La legge sull’immunità parlamentare da concedere anche ai fortunati sindaci e consiglieri regionali che siederanno nel nuovo Senato minaccia di far finire in anticipo sul previsto la luna di miele tra Matteo Renzi e il suo 40 per cento di elettori. Tre giorni di goffo scaricabarile tra gli esponenti del Pd sulla paternità del provvedimento, amplificati dall’eloquente e imbarazzato silenzio del premier, bastano (e forse avanzano) per riportare alla mente le molte dichiarazioni in materia di privilegi della casta che tanto avevano reso popolare Renzi quando ancora era sindaco di Firenze.

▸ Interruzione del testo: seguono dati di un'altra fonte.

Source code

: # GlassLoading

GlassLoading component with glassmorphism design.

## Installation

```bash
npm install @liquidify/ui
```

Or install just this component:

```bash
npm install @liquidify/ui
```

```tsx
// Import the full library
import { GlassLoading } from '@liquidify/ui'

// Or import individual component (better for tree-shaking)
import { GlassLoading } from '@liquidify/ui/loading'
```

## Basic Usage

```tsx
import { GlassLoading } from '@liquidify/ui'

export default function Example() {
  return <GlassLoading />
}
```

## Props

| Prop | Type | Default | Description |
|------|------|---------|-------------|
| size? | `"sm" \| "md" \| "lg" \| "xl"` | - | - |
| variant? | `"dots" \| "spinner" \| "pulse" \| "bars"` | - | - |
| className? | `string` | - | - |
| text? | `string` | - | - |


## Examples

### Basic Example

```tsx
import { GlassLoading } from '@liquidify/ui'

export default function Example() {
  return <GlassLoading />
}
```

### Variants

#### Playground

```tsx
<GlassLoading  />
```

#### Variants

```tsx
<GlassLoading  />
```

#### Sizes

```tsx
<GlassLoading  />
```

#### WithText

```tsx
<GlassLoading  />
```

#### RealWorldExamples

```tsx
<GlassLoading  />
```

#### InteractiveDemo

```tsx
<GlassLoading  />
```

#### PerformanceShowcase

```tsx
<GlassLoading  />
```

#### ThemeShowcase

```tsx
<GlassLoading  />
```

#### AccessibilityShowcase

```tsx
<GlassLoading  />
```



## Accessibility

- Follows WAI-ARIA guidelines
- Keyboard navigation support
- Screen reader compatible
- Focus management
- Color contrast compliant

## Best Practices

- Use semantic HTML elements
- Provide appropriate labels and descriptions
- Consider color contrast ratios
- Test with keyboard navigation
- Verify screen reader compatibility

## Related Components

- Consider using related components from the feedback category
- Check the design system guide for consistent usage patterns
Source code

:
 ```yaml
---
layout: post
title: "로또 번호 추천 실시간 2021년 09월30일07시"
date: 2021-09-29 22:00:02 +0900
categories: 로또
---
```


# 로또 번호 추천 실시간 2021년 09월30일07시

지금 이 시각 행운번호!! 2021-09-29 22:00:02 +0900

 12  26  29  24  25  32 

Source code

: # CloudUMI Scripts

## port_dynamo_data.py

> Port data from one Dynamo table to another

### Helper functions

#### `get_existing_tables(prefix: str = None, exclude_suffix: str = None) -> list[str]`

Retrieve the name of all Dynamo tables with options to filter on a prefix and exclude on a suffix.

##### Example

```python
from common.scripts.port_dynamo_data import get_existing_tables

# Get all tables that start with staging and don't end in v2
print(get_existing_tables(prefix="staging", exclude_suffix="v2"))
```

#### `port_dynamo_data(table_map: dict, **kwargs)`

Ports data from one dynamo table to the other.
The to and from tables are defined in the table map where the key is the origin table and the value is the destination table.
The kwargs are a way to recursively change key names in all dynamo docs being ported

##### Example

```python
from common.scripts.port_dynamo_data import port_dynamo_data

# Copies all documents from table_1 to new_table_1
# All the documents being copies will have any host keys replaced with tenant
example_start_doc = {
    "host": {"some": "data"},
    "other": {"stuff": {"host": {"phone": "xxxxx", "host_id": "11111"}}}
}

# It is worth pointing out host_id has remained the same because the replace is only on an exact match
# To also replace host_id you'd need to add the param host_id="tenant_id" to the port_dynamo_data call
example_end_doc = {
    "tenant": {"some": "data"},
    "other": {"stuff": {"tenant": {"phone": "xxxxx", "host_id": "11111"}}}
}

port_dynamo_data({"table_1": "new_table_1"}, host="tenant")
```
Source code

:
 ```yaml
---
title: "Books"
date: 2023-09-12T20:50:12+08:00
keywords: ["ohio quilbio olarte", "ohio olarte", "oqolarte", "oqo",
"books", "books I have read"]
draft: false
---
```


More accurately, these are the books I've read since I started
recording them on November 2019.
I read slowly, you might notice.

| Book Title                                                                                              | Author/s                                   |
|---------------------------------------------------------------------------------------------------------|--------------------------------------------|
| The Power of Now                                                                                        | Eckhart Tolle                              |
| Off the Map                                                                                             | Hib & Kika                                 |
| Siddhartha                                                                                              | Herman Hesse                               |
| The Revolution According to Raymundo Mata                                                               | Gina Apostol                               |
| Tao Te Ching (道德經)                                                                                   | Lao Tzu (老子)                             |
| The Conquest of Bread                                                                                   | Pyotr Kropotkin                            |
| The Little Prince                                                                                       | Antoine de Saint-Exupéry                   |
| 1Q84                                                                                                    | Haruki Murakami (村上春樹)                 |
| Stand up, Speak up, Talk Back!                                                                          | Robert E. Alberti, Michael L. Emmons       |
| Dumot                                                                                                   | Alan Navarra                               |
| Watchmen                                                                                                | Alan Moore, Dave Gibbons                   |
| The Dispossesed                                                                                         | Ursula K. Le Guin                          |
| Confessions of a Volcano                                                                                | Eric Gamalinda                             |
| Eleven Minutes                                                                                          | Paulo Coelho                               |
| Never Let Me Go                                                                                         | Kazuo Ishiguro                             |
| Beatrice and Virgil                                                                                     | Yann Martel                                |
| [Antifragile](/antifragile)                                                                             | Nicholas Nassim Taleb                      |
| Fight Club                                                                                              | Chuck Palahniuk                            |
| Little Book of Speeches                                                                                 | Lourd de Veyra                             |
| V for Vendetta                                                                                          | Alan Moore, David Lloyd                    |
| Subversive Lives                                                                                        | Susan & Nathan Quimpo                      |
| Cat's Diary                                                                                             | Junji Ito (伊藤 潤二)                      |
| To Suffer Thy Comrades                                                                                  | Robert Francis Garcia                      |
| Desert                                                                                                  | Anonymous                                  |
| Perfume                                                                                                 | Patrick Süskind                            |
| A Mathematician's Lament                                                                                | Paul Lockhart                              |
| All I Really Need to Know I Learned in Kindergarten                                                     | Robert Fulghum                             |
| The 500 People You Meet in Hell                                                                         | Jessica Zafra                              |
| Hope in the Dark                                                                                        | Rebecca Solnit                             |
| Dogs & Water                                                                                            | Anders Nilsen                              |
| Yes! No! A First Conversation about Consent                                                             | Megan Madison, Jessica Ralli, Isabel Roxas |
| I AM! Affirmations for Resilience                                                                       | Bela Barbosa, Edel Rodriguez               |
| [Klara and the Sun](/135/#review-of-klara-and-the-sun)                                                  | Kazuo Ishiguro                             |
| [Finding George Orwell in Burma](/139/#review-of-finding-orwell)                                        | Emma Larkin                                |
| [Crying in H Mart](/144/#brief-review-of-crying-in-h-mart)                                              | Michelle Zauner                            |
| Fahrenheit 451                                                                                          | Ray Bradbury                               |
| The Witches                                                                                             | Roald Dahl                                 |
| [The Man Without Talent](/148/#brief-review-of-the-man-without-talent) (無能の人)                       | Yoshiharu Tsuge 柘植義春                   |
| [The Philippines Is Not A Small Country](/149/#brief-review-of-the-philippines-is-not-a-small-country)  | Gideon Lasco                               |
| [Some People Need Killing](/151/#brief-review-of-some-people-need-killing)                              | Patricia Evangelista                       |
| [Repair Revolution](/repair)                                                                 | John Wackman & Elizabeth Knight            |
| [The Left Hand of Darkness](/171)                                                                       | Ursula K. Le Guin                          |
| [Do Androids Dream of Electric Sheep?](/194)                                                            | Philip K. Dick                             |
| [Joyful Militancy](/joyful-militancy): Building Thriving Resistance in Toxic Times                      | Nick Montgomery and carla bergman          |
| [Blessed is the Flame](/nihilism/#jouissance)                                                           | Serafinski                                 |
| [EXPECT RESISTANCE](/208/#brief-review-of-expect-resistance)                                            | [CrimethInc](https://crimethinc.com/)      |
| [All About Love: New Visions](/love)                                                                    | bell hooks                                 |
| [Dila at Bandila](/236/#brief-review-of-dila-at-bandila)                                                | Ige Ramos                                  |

Frasi forti e ricche di buon senso che oggi paiono essere state
pronunciate da una persona diversa dall’attuale inquilino di Palazzo
Chigi: “Se dobbiamo parlare degli articoli della costituzione che
parlano dei parlamentari bisognerebbe avere il coraggio di dire che i
parlamentari andrebbero dimezzati e che andrebbe dimezzata anche la loro
indennità”. “L’immunità aveva un valore in un altro momento, in un altro contesto”. E ancora: “Non abbiamo bisogno di dare altre garanzie ai parlamentari, ma di farli diventare sempre più normali”.

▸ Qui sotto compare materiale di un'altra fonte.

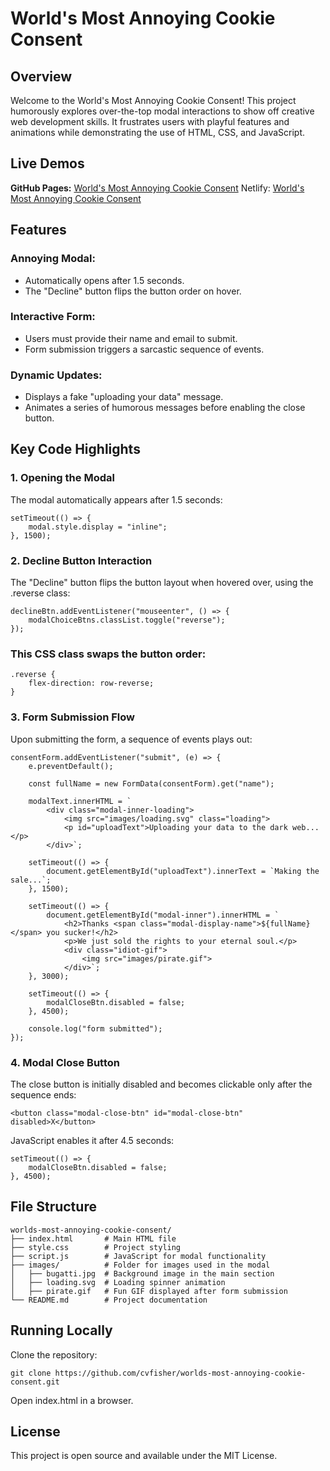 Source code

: # World's Most Annoying Cookie Consent

## Overview

Welcome to the World's Most Annoying Cookie Consent! This project humorously explores over-the-top modal interactions to show off creative web development skills. It frustrates users with playful features and animations while demonstrating the use of HTML, CSS, and JavaScript.

## Live Demos

**GitHub Pages:** [World's Most Annoying Cookie Consent](https://cvfisher.github.io/worlds-most-annoying-cookie-consent/)
Netlify: [World's Most Annoying Cookie Consent](https://animated-basbousa-057a1c.netlify.app/)

## Features

### Annoying Modal:

- Automatically opens after 1.5 seconds.
- The "Decline" button flips the button order on hover.

### Interactive Form:

- Users must provide their name and email to submit.
- Form submission triggers a sarcastic sequence of events.

### Dynamic Updates:

- Displays a fake "uploading your data" message.
- Animates a series of humorous messages before enabling the close button.

## Key Code Highlights

### 1. Opening the Modal

The modal automatically appears after 1.5 seconds:

```
setTimeout(() => {
    modal.style.display = "inline";
}, 1500);
```

### 2. Decline Button Interaction

The "Decline" button flips the button layout when hovered over, using the .reverse class:

```
declineBtn.addEventListener("mouseenter", () => {
    modalChoiceBtns.classList.toggle("reverse");
});
```

### This CSS class swaps the button order:

```
.reverse {
    flex-direction: row-reverse;
}
```

### 3. Form Submission Flow

Upon submitting the form, a sequence of events plays out:

```
consentForm.addEventListener("submit", (e) => {
    e.preventDefault();

    const fullName = new FormData(consentForm).get("name");

    modalText.innerHTML = `
        <div class="modal-inner-loading">
            <img src="images/loading.svg" class="loading">
            <p id="uploadText">Uploading your data to the dark web...</p>
        </div>`;

    setTimeout(() => {
        document.getElementById("uploadText").innerText = `Making the sale...`;
    }, 1500);

    setTimeout(() => {
        document.getElementById("modal-inner").innerHTML = `
            <h2>Thanks <span class="modal-display-name">${fullName}</span> you sucker!</h2>
            <p>We just sold the rights to your eternal soul.</p>
            <div class="idiot-gif">
                <img src="images/pirate.gif">
            </div>`;
    }, 3000);

    setTimeout(() => {
        modalCloseBtn.disabled = false;
    }, 4500);

    console.log("form submitted");
});
```

### 4. Modal Close Button

The close button is initially disabled and becomes clickable only after the sequence ends:

```
<button class="modal-close-btn" id="modal-close-btn" disabled>X</button>
```

JavaScript enables it after 4.5 seconds:

```
setTimeout(() => {
    modalCloseBtn.disabled = false;
}, 4500);
```

## File Structure

```
worlds-most-annoying-cookie-consent/
├── index.html       # Main HTML file
├── style.css        # Project styling
├── script.js        # JavaScript for modal functionality
├── images/          # Folder for images used in the modal
│   ├── bugatti.jpg  # Background image in the main section
│   ├── loading.svg  # Loading spinner animation
│   ├── pirate.gif   # Fun GIF displayed after form submission
└── README.md        # Project documentation
```

## Running Locally

Clone the repository:

```
git clone https://github.com/cvfisher/worlds-most-annoying-cookie-consent.git
```

Open index.html in a browser.

## License

This project is open source and available under the MIT License.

Intendiamoci, non è una novità che le bugie vadano di moda tra chi fa politica. Due secoli fa il barone Otto Von Bismark,
avvertiva: “Non si mente mai così tanto prima delle elezioni, durante
la guerra e dopo la caccia”. Stupisce però che, passate le Europee,
Renzi non si ponga più il problema del consenso.
Solo
chi non si cura del parere dei cittadini, quasi fosse certo di essere
destinato a non dover più subire nell’urna il loro giudizio, può davvero
credere che, in Paese rapinato e offeso dalle malefatte della propria
classe dirigente, sia popolare l’idea di permettere in futuro a 95
fortunati nuovi senatori di rubare in casa propria (regioni e comuni)

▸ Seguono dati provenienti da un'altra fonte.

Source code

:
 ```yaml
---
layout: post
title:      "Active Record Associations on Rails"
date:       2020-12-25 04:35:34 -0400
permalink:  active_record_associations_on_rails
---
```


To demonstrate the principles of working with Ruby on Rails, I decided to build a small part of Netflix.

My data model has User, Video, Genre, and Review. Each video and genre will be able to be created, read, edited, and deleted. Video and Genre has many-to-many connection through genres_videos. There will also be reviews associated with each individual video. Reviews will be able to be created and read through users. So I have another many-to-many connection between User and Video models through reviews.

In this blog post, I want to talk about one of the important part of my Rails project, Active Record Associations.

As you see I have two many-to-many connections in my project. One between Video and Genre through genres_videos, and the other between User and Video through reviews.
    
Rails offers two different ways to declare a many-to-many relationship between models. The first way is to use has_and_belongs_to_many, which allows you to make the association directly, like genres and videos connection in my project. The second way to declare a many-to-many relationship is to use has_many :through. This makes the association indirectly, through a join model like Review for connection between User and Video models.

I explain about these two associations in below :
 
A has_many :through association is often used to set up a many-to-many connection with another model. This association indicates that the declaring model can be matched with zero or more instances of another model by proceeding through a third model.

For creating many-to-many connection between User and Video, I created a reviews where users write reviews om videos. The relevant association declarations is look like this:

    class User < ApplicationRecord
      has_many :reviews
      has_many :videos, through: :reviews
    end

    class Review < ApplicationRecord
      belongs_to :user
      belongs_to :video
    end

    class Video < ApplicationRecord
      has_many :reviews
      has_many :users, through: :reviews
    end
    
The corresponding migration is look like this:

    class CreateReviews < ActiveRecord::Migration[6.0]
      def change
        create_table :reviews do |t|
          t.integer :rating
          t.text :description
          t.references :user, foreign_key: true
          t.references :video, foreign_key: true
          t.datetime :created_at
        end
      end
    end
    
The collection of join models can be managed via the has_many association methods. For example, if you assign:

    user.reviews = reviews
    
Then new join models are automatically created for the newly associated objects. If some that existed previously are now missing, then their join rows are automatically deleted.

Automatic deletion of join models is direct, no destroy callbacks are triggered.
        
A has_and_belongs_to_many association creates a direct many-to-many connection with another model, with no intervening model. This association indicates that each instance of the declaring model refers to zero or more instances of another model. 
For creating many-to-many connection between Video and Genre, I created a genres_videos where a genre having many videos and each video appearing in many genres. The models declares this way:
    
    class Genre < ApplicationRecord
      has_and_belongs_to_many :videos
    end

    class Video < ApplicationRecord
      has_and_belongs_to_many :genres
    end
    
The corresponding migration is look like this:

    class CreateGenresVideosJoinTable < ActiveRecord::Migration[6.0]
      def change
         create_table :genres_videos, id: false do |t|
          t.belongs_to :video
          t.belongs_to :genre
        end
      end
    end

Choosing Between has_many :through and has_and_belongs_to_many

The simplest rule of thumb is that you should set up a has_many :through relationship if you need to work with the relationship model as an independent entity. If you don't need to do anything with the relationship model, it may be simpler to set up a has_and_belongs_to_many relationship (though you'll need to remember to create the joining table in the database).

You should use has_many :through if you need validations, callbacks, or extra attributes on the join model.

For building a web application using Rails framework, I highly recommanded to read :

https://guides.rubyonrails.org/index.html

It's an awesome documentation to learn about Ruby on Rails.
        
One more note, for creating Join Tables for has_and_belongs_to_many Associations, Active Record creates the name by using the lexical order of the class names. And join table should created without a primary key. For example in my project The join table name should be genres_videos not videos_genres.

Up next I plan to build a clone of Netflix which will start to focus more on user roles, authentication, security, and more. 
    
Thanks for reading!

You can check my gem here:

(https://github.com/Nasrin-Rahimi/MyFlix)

per poi salvarsi a Palazzo Madama.
Eppure il premier tace. Segno che per lui le questioni più importanti da risolvere sono altre. In sua vece parlano però i renziani secondo i quali “non è il caso di di mettere a rischio la riforma della Costituzione per un solo articolo” (Ivan Scalfarotto) visto che la “questione non è centrale” (Maria Elena Boschi, ministro per le Riforme).
Ovviamente
non è vero. Far eleggere 95 senatori da mille consiglieri regionali, un
terzo dei quali sono attualmente indagati, imputati o condannati,
significa popolare l’assemblea di palazzo Madama di personaggi il cui
principale obbiettivo sarà quello di entrare in Senato per difendersi dai processi e regolare i propri conti con la giustizia.
Per
esorcizzare il dubbio di molti (a questo punto, perfettamente
legittimo) che l’emendamento sull’immunità non sia frutto di
cialtroneria, ma di calcolo, il ministro Boschi ha tentato di levarsi d’impaccio accusando il presidente della commissione affari costituzionali, Anna Finocchiaro,
di essersi mossa all’insaputa del governo. Poi quando documenti alla
mano la compagna di partito le ha dimostrato che il governo sapeva (e condivideva) ecco che il ministro ha cambiato registro. E ha spiegato che tutti i gruppi, tranne il Nuovo centro destra, avevano presentato emendamenti per garantire il privilegio pure ai nuovi senatori non eletti dai cittadini.
Ora, anche a voler sorvolare sui distinguo (i
5 stelle ricordano di aver presentato pure due emendamenti per rendere
perquisibili e intercettabili i parlamentari senza autorizzazione delle
Camere), il così fan tutti della Boschi, è utile forse per ripulirsi
la coscienza, ma non certo per tranquillizzare gli elettori. Mentre a Venezia l’ex sindaco Orsoni dice ai magistrati di aver incassato finanziamenti illeciti per ordine del partito
(lo avrebbe mai fatto se scelto come senatore?) e gli investigatori
sono sulle tracce di personaggi sospettati di aver creato fondi neri
“per esponenti milanesi di Forza Italia”, un fatto è chiaro: l’impunità torna prepotentemente di moda.
A poco a poco il combinato disposto tra la nuova legge elettorale e riforma del Senato
appare per quello che è: un sistema per espropriare definitivamente i
cittadini dalla possibilità di scegliere i propri rappresentanti (a
Montecitorio le liste saranno bloccate) e consegnare in toto la nomina
delle due Camere alle segreterie dei partiti. Che in qualche caso, come
monarchi illuminati, concederanno al di fuori di ogni controllo e regola
il divertissement delle primarie. Povera Italia e poveri
italiani. Votando Renzi pensavano di abbattere la casta. Ma se continua
così molti di loro si convinceranno che l’unica rottamazione in corso è quella della speranza.